There's no such thing as 'pure' C++ coding in UE4 (at least not practically), but I don't think C++ coding in UE4 is particularly complex, especially if you have Unity experience. Instead of just creating deriving components from Monobehavior, you derive components from UActorComponent. And instead of aggregating components on GameObjects via the Inspector, you derive a new Actor subclass and add the UActorComponent to it. There's a bunch of extra reflection markup macros you need to get used to but the systems are surprisingly similar once you're past that.

It's also worth keeping in mind that 'Blueprint' doesn't just mean 'visual scripting language', it also covers the functionality of Unity prefabs. Using Unreal while trying to avoid Blueprints entirely would be like using Unity without any prefabs, and neither approach is recommended if you want to make the most of the engine.
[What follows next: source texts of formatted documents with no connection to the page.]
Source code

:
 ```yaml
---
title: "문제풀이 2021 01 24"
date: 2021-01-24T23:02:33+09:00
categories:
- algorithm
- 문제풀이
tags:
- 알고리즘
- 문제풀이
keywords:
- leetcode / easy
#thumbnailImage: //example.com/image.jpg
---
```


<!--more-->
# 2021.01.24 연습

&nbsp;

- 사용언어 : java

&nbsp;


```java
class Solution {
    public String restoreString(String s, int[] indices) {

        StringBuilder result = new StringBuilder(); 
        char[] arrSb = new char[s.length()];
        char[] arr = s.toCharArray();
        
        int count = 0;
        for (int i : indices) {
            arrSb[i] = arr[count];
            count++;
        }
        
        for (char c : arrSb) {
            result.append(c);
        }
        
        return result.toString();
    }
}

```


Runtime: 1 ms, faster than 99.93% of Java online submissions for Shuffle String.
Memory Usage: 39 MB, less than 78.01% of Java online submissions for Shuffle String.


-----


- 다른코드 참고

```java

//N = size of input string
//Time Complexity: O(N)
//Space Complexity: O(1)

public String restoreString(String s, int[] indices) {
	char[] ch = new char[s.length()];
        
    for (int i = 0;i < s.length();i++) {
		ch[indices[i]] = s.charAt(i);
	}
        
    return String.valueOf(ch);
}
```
See, that was mostly my problem. What I wanted was "create a game object, write C++ scripts, attach them to the game object, create a prefab out of the game object"... yet the official UE4 documentation keeped on harping about creating blueprints, to me mixing the idea of a game object / prefab and a gameplay script into one vague thing I wasn't sure how to interact with.

Lets say I wanted to create my own character controller, that would be different to the stock character controller, and I wanted to keep it as much in C++ as possible. Is there a good resource that describes such a project in general terms (does not need to be a character controller, as long as interfaces a lot with engine API (another thing I struggled with a lot with the official C++ docs), and needs to be attached to a Blueprint "thingie" (the non-Visualscript Blueprint thingie))?

Getting offtopic here, so I'll stop at that.

I use and Like Unity for its ease of use but, Unity is very silly. It has some fundamental drawbacks that would create a jam in long haul projects.

For example there are no abstract objects. Even GUI elements need a 3d transform This is fundamentally weird.